In our own era, we sometimes imagine America’s conflict with Russia was a phenomenon of the Cold War. It has been eternal, though. It is the struggle of democracy versus czarism, even if for a few years czarism called itself Communism.
No one can mistake the fact that, over the centuries, America has more often than not struck up dismal alliances with dictatorships of every kind around the world, in the name of short-term benefits and strategic necessities. Franklin D. Roosevelt even struck up an alliance with Russia itself for a moment, out of an obvious military calculation. But behind the opportunistic alliances has always lurked the larger conflict with Russia, the eternal conflict—the conflict of two philosophies, liberal and tyrannical. The collapse of Communism and the end of the Cold War, beginning in 1989, were thrilling events, from the standpoint of liberal America, not just because it was thrilling to watch the Communist tyrannies collapse but because, without the challenge from the Soviet Union, America was at last liberated to give up the habit of allying opportunistically with various tyrannies. America was free to come out in favor of liberal movements everywhere in the world. Or so it seemed, for a few years. And, even afterward, when the naïveté of those first post-Cold War moments began to be obvious—even then, when still another kind of czarism began to revive in Russia, and tyrannical regimes and terrorist armies in other parts of the world proved to be stronger than imagined—even then, we Americans could feel confident that our ancient liberal mission was still intact, and it was still our duty and our honor and our destiny to stand up for the liberals of the world, and to face down their enemies, as best we could, which meant Russia, above all.

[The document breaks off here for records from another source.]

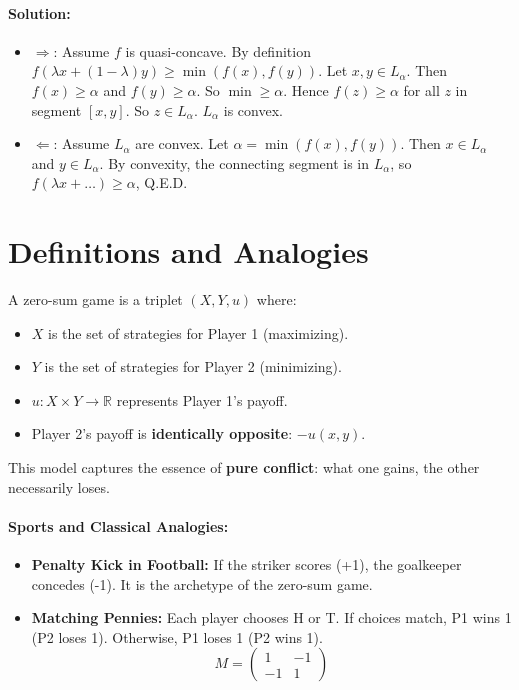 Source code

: \paragraph{Solution:}
\begin{itemize}
    \item $\Rightarrow$: Assume $f$ is quasi-concave. By definition $f(\lambda x + (1-\lambda)y) \ge \min(f(x), f(y))$.
    Let $x, y \in L_\alpha$. Then $f(x) \ge \alpha$ and $f(y) \ge \alpha$. So $\min \ge \alpha$.
    Hence $f(z) \ge \alpha$ for all $z$ in segment $[x,y]$. So $z \in L_\alpha$. $L_\alpha$ is convex.
    \item $\Leftarrow$: Assume $L_\alpha$ are convex.
    Let $\alpha = \min(f(x), f(y))$. Then $x \in L_\alpha$ and $y \in L_\alpha$.
    By convexity, the connecting segment is in $L_\alpha$, so $f(\lambda x + \dots) \ge \alpha$, Q.E.D.
\end{itemize}

\section{Definitions and Analogies}

\begin{definition}
A zero-sum game is a triplet $(X, Y, u)$ where:
\begin{itemize}
    \item $X$ is the set of strategies for Player 1 (maximizing).
    \item $Y$ is the set of strategies for Player 2 (minimizing).
    \item $u: X \times Y \rightarrow \mathbb{R}$ represents Player 1's payoff.
    \item Player 2's payoff is \textbf{identically opposite}: $-u(x, y)$.
\end{itemize}
This model captures the essence of \textbf{pure conflict}: what one gains, the other necessarily loses.
\end{definition}

\paragraph{Sports and Classical Analogies:}
\begin{itemize}
    \item \textbf{Penalty Kick in Football:} If the striker scores (+1), the goalkeeper concedes (-1). It is the archetype of the zero-sum game.
    \item \textbf{Matching Pennies:} Each player chooses H or T. If choices match, P1 wins 1 (P2 loses 1). Otherwise, P1 loses 1 (P2 wins 1).
    $$M = \begin{pmatrix} 1 & -1 \\ -1 & 1 \end{pmatrix}$$
\end{itemize}

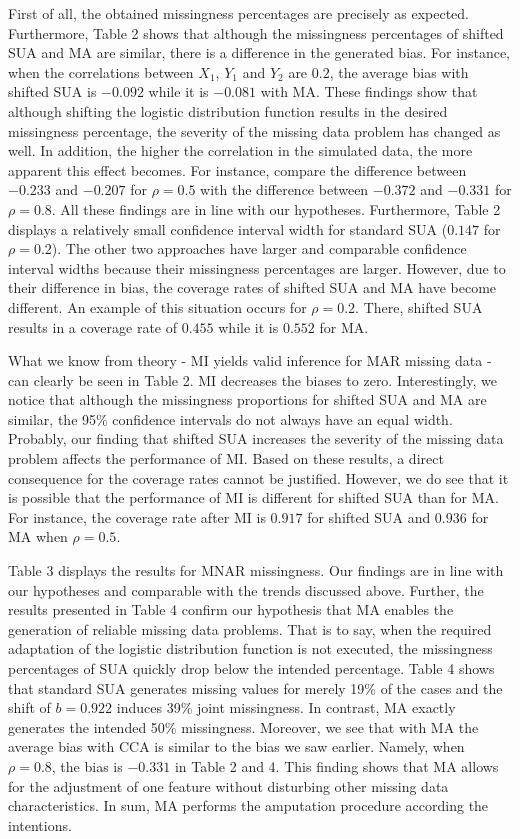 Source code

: \documentclass[11pt,a4paper]{article}
\begin{document}
First of all, the obtained missingness percentages are precisely as expected. Furthermore, Table 2 shows that although the missingness percentages of shifted SUA and MA are similar, there is a difference in the generated bias. For instance, when the correlations between $X_1$, $Y_1$ and $Y_2$ are $0.2$, the average bias with shifted SUA is $-0.092$ while it is $-0.081$ with MA. These findings show that although shifting the logistic distribution function results in the desired missingness percentage, the severity of the missing data problem has changed as well. In addition, the higher the correlation in the simulated data, the more apparent this effect becomes. For instance, compare the difference between $-0.233$ and $-0.207$ for $\rho = 0.5$ with the difference between $-0.372$ and $-0.331$ for $\rho = 0.8$. All these findings are in line with our hypotheses. Furthermore, Table 2 displays a relatively small confidence interval width for standard SUA ($0.147$ for $\rho = 0.2$). The other two approaches have larger and comparable confidence interval widths because their missingness percentages are larger. However, due to their difference in bias, the coverage rates of shifted SUA and MA have become different. An example of this situation occurs for $\rho = 0.2$. There, shifted SUA results in a coverage rate of $0.455$ while it is $0.552$ for MA.

What we know from theory - MI yields valid inference for MAR missing data - can clearly be seen in Table 2. MI decreases the biases to zero. Interestingly, we notice that although the missingness proportions for shifted SUA and MA are similar, the 95\% confidence intervals do not always have an equal width. Probably, our finding that shifted SUA increases the severity of the missing data problem affects the performance of MI. Based on these results, a direct consequence for the coverage rates cannot be justified. However, we do see that it is possible that the performance of MI is different for shifted SUA than for MA. For instance, the coverage rate after MI is $0.917$ for shifted SUA and $0.936$ for MA when $\rho = 0.5$.

Table 3 displays the results for MNAR missingness. Our findings are in line with our hypotheses and comparable with the trends discussed above. Further, the results presented in Table 4 confirm our hypothesis that MA enables the generation of reliable missing data problems. That is to say, when the required adaptation of the logistic distribution function is not executed, the missingness percentages of SUA quickly drop below the intended percentage. Table 4 shows that standard SUA generates missing values for merely 19\% of the cases and the shift of $b = 0.922$ induces 39\% joint missingness. In contrast, MA exactly generates the intended 50\% missingness. Moreover, we see that with MA the average bias with CCA is similar to the bias we saw earlier. Namely, when $\rho = 0.8$, the bias is $-0.331$ in Table 2 and 4. This finding shows that MA allows for the adjustment of one feature without disturbing other missing data characteristics. In sum, MA performs the amputation procedure according the intentions.
\end{document}
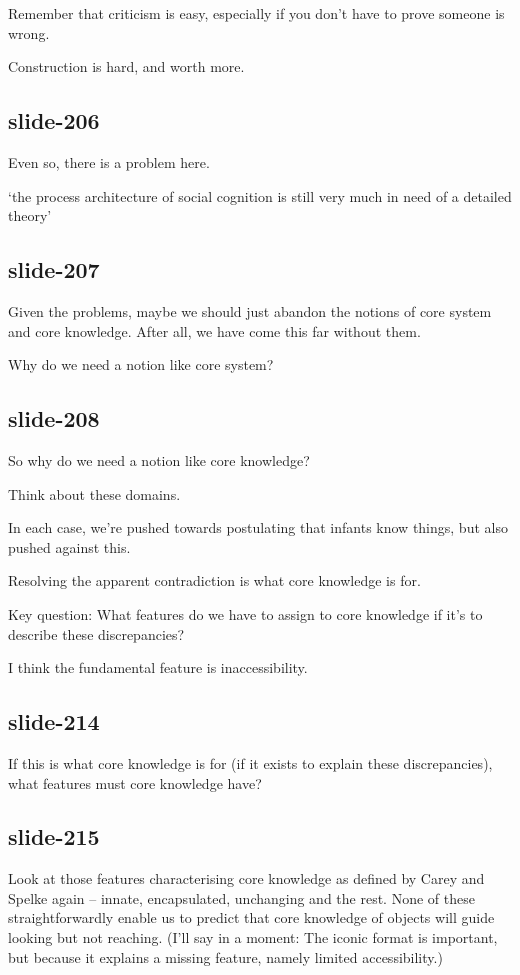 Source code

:\documentclass[12pt,\papersize]{extarticle}
\begin{document}
Remember that criticism is easy, especially if you don't have to prove someone is wrong.
 
Construction is hard, and worth more.
 
\subsection{slide-206}
Even so, there is a problem here.
 
‘the process architecture of social cognition is still very much in need of a detailed theory’
\citep[p.\ 759]{adolphs_conceptual_2010}
 
\subsection{slide-207}
Given the problems, maybe we should just abandon the notions of core system and core knowledge.
After all, we have come this far without them.
 
Why do we need a notion like core system?
 
\subsection{slide-208}
So why do we need a notion like core knowledge?
 
Think about these domains.
 
In each case, we're pushed towards postulating that infants know things, but also pushed against this.
 
Resolving the apparent contradiction is what core knowledge is for.
 
Key question: What features do we have to assign to core knowledge if it's to describe these discrepancies?
 
I think the fundamental feature is inaccessibility.
 
\subsection{slide-214}
If this is what core knowledge is for (if it exists to explain these discrepancies), what features must core knowledge have?
 
\subsection{slide-215}
Look at those features characterising core knowledge as defined by Carey and Spelke again
-- innate, encapsulated, unchanging and the rest.
None of these straightforwardly enable us to predict that core knowledge of objects will 
guide looking but not reaching.
(I'll say in a moment: 
The iconic format is important, but because it explains a missing feature, namely limited
accessibility.)
 
\end{document}
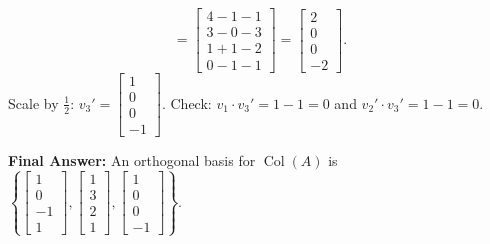 \documentclass[11pt, letterpaper]{article}
\theoremstyle{definition}
\theoremstyle{remark}
\begin{document}
\begin{enumerate}[label=\textbf{Step \arabic*:}]
\[        = \begin{bmatrix} 4 - 1 - 1 \\ 3 - 0 - 3 \\ 1 + 1 - 2 \\ 0 - 1 - 1 \end{bmatrix}
        = \begin{bmatrix} 2 \\ 0 \\ 0 \\ -2 \end{bmatrix}.
    \]
    Scale by $\frac{1}{2}$: $v_3' = \begin{bmatrix} 1 \\ 0 \\ 0 \\ -1 \end{bmatrix}$. Check: $v_1 \cdot v_3' = 1 - 1 = 0$ and $v_2' \cdot v_3' = 1 - 1 = 0$.
\end{enumerate}
\textbf{Final Answer:} An orthogonal basis for $\operatorname{Col}(A)$ is $\left\{ \begin{bmatrix} 1 \\ 0 \\ -1 \\ 1 \end{bmatrix}, \begin{bmatrix} 1 \\ 3 \\ 2 \\ 1 \end{bmatrix}, \begin{bmatrix} 1 \\ 0 \\ 0 \\ -1 \end{bmatrix} \right\}$.

\vspace{0.8em}
\end{document}
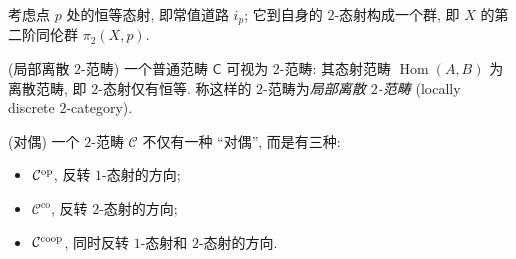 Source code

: \begin{example}
\begin{itemize}
\begin{tikzpicture}[x=0.4pt,y=0.4pt,yscale=-1,xscale=1]
			
			
			
		\end{tikzpicture}
		$$
	\end{itemize}
	考虑点 $p$ 处的恒等态射, 即常值道路 $i_p$; 它到自身的 $2$-态射构成一个群, 即 $X$ 的第二阶同伦群 $\pi_2(X,p)$.
\end{example}

\begin{example}
	[label={locally-discrete-2-category}]
	{(局部离散 $2$-范畴)}
	一个普通范畴 $\mathsf C$ 可视为 $2$-范畴: 其态射范畴 $\operatorname{Hom}(A,B)$ 为离散范畴, 即 $2$-态射仅有恒等.
	称这样的 $2$-范畴为\emph{局部离散 $2$-范畴} (locally discrete $2$-category).
\end{example}

\begin{definition}
	{(对偶)}
	一个 $2$-范畴 $\mathcal C$ 不仅有一种 ``对偶'', 而是有三种:
	\begin{itemize}
		\item $\mathcal C^{\text{op}}$, 反转 $1$-态射的方向;
		\item $\mathcal C^{\text{co}}$, 反转 $2$-态射的方向;
		\item $\mathcal C^{\text{co}\text{op}}$, 同时反转 $1$-态射和 $2$-态射的方向.
	\end{itemize}
\end{definition}

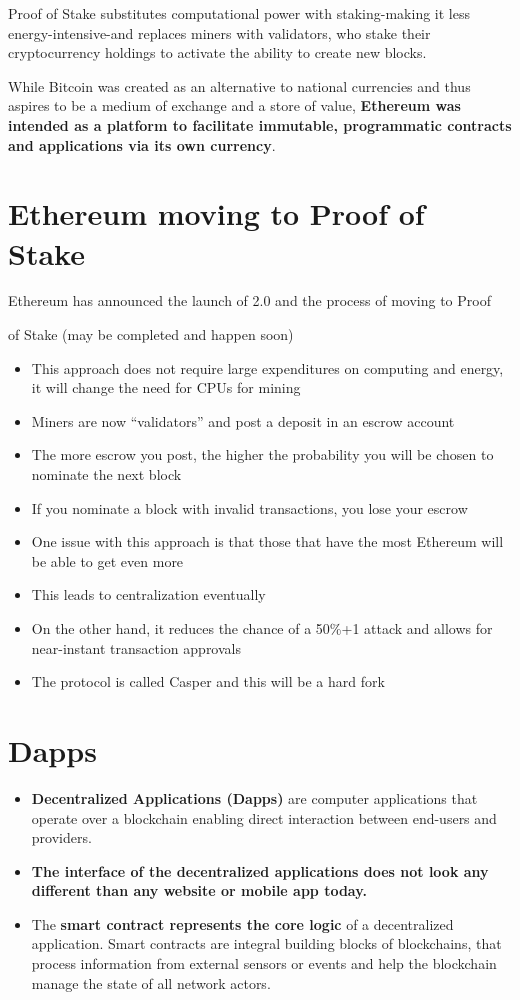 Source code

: Proof of Stake substitutes computational power with staking-making it less energy-intensive-and replaces miners with validators, who stake their cryptocurrency holdings to activate the ability to create new blocks.

While Bitcoin was created as an alternative to national currencies and thus aspires to be a medium of exchange and a store of value, \textbf{Ethereum was intended as a platform to facilitate immutable, programmatic contracts and applications via its own currency}.

\section{Ethereum moving to Proof of Stake}

Ethereum has announced the launch of 2.0 and the process of moving to Proof

of Stake (may be completed and happen soon)
\begin{itemize}
    \item This approach does not require large expenditures on computing and energy, it will change the need for CPUs for mining
    \item Miners are now ``validators'' and post a deposit in an escrow account
    \item The more escrow you post, the higher the probability you will be chosen to nominate the next block
    \item If you nominate a block with invalid transactions, you lose your escrow
    \item One issue with this approach is that those that have the most Ethereum will be able to get even more
    \item This leads to centralization eventually
    \item On the other hand, it reduces the chance of a 50\%+1 attack and allows for near-instant transaction approvals
    \item The protocol is called Casper and this will be a hard fork
\end{itemize}

\section{Dapps}

\begin{itemize}
    \item \textbf{Decentralized Applications (Dapps)} are computer applications that operate over a blockchain enabling direct interaction between end-users and providers.
    \item \textbf{The interface of the decentralized applications does not look any different than any website or mobile app today.}
    \item The \textbf{smart contract represents the core logic} of a decentralized application. Smart contracts are integral building blocks of blockchains, that process information from external sensors or events and help the blockchain manage the state of all network actors.
\end{itemize}

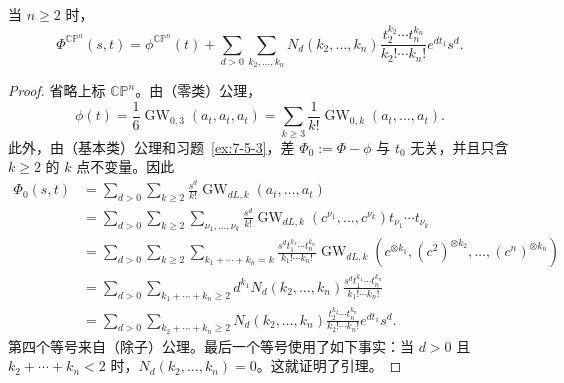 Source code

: \begin{lemma}\label{lem:7-5-13}
当 $n\ge2$ 时，
\[
  \Phi^{\mathbb{CP}^n}(s,t)
  =\phi^{\mathbb{CP}^n}(t)
   +\sum_{d>0}\sum_{k_2,\ldots,k_n}
    N_d(k_2,\ldots,k_n)
    \frac{t_2^{k_2}\cdots t_n^{k_n}}{k_2!\cdots k_n!}
    e^{dt_1}s^d.
\]
\end{lemma}

\begin{proof}
省略上标 $\mathbb{CP}^n$。由（零类）公理，
\[
  \phi(t)=\frac16\operatorname{GW}_{0,3}(a_t,a_t,a_t)
  =\sum_{k\ge3}\frac1{k!}\operatorname{GW}_{0,k}(a_t,\ldots,a_t).
\]
此外，由（基本类）公理和习题~\ref{ex:7-5-3}，差
$\Phi_0:=\Phi-\phi$ 与 $t_0$ 无关，并且只含 $k\ge2$ 的 $k$ 点不变量。因此
\begin{align*}
  \Phi_0(s,t)
  &=\sum_{d>0}\sum_{k\ge2}\frac{s^d}{k!}
    \operatorname{GW}_{dL,k}(a_t,\ldots,a_t)\\
  &=\sum_{d>0}\sum_{k\ge2}\sum_{\nu_1,\ldots,\nu_k}
    \frac{s^d}{k!}
    \operatorname{GW}_{dL,k}(c^{\nu_1},\ldots,c^{\nu_k})
    t_{\nu_1}\cdots t_{\nu_k}\\
  &=\sum_{d>0}\sum_{k\ge2}
    \sum_{k_1+\cdots+k_n=k}
    \frac{s^dt_1^{k_1}\cdots t_n^{k_n}}{k_1!\cdots k_n!}
    \operatorname{GW}_{dL,k}
      (c^{\otimes k_1},(c^2)^{\otimes k_2},\ldots,(c^n)^{\otimes k_n})\\
  &=\sum_{d>0}\sum_{k_1+\cdots+k_n\ge2}
    d^{k_1}N_d(k_2,\ldots,k_n)
    \frac{s^dt_1^{k_1}\cdots t_n^{k_n}}{k_1!\cdots k_n!}\\
  &=\sum_{d>0}\sum_{k_2+\cdots+k_n\ge2}
    N_d(k_2,\ldots,k_n)
    \frac{t_2^{k_2}\cdots t_n^{k_n}}{k_2!\cdots k_n!}
    e^{dt_1}s^d.
\end{align*}
第四个等号来自（除子）公理。最后一个等号使用了如下事实：当 $d>0$ 且
$k_2+\cdots+k_n<2$ 时，$N_d(k_2,\ldots,k_n)=0$。这就证明了引理。
\end{proof}

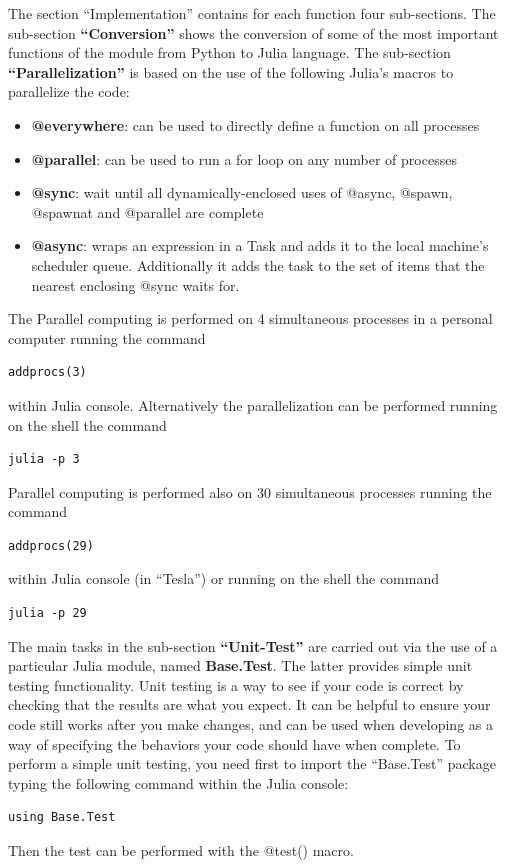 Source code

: \documentclass[a4paper,12pt]{article}
\begin{document}
The section ``Implementation'' contains for each function four sub-sections. 
The sub-section \textbf{``Conversion''} shows the conversion of some of the most important functions of the module
from Python to Julia language.
The sub-section \textbf{``Parallelization''} is based on the use of the following Julia's macros to
parallelize the code:
\begin{itemize}

\item \textbf{@everywhere}: can be used to directly define a function on all processes
\item \textbf{@parallel}: can be used to run a for loop on any number of processes
\item \textbf{@sync}: wait until all dynamically-enclosed uses of @async, @spawn, @spawnat and @parallel are complete
\item \textbf{@async}: wraps an expression in a Task and adds it to the local machine's scheduler
queue. Additionally it adds the task to the set of items that the nearest enclosing @sync
waits for.
\end{itemize}
The Parallel computing is performed on 4 simultaneous processes in a personal computer running the command
\begin{Verbatim}[fontsize=\footnotesize]
addprocs(3)
\end{Verbatim}
within Julia console. Alternatively the parallelization can be performed running on the shell the command
\begin{Verbatim}[fontsize=\footnotesize]
julia -p 3
\end{Verbatim}
Parallel computing is performed also on 30 simultaneous processes running the command
\begin{Verbatim}[fontsize=\footnotesize]
addprocs(29)
\end{Verbatim}
within Julia console (in ``Tesla'') or running on the shell the command
\begin{Verbatim}[fontsize=\footnotesize]
julia -p 29
\end{Verbatim}
The main tasks in the sub-section \textbf{``Unit-Test''} are carried out via the use of a particular Julia module, named \textbf{Base.Test}. The latter provides simple unit testing 
functionality. Unit testing is a way to see if your code is correct by checking that the results are what you expect.
It can be helpful to ensure your code still works after you make changes, and can be used when developing as a way of specifying the behaviors your code should have 
when complete.
To perform a simple unit testing, you need first to import the ``Base.Test'' package typing the following command within the Julia console:
\begin{Verbatim}[fontsize=\footnotesize]
using Base.Test
\end{Verbatim}
Then the test can be performed with the @test() macro.
\end{document}
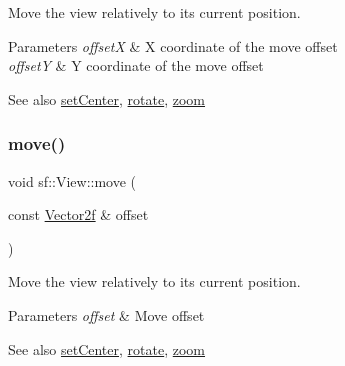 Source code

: Move the view relatively to its current position. 


\begin{DoxyParams}{Parameters}
{\em offsetX} & X coordinate of the move offset \\
\hline
{\em offsetY} & Y coordinate of the move offset\\
\hline
\end{DoxyParams}
\begin{DoxySeeAlso}{See also}
\mbox{\hyperlink{classsf_1_1_view_aa8e3fedb008306ff9811163545fb75f2}{set\+Center}}, \mbox{\hyperlink{classsf_1_1_view_a5fd3901aae1845586ca40add94faa378}{rotate}}, \mbox{\hyperlink{classsf_1_1_view_a4a72a360a5792fbe4e99cd6feaf7726e}{zoom}} \begin{DoxyVerb}\end{DoxyVerb}
 
\end{DoxySeeAlso}
\mbox{\label{classsf_1_1_view_a4c98a6e04fed756dfaff8f629de50862}} 
\subsubsection{\texorpdfstring{move()}{move()}\hspace{0.1cm}{\footnotesize\ttfamily [2/2]}}
{\footnotesize\ttfamily void sf\+::\+View\+::move (\begin{DoxyParamCaption}\item[{const \mbox{\hyperlink{classsf_1_1_vector2}{Vector2f}} \&}]{offset }\end{DoxyParamCaption})}



Move the view relatively to its current position. 


\begin{DoxyParams}{Parameters}
{\em offset} & Move offset\\
\hline
\end{DoxyParams}
\begin{DoxySeeAlso}{See also}
\mbox{\hyperlink{classsf_1_1_view_aa8e3fedb008306ff9811163545fb75f2}{set\+Center}}, \mbox{\hyperlink{classsf_1_1_view_a5fd3901aae1845586ca40add94faa378}{rotate}}, \mbox{\hyperlink{classsf_1_1_view_a4a72a360a5792fbe4e99cd6feaf7726e}{zoom}} \begin{DoxyVerb}\end{DoxyVerb}
 
\end{DoxySeeAlso}
\mbox{\label{classsf_1_1_view_ac95b636eafab3922b7e8304fb6c00d7d}}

That is why the current decision of the Republican Party, at its highest pinnacle, to come out in favor of Vladimir Putin seems so shocking. The whole of American history would seem to say that such an about-face is impossible. It is happening, though. The break with American political tradition could not be sharper. President Barack Obama likes to say that Ronald Reagan must be rolling in his grave, which doubtless is true. But Tocqueville likewise is rolling in his grave, which is far more fundamental. It is a turning point in American civilization. No one is going to stop it, either. Sen. John McCain was just now in Kiev urging the Ukrainian soldiers to fight to the death against their Russian enemies, but McCain spent more of the last year than not tepidly endorsing the only major-party presidential candidate in American history who has supported the Russian enemies. If not even John McCain can be counted on to show any consistency in opposing the philo-czarist turn in American politics, who can be counted on? It is not going to be Chuck Schumer. A turning point, then. A surprise surrender. An unpredicted new page in Democracy in America.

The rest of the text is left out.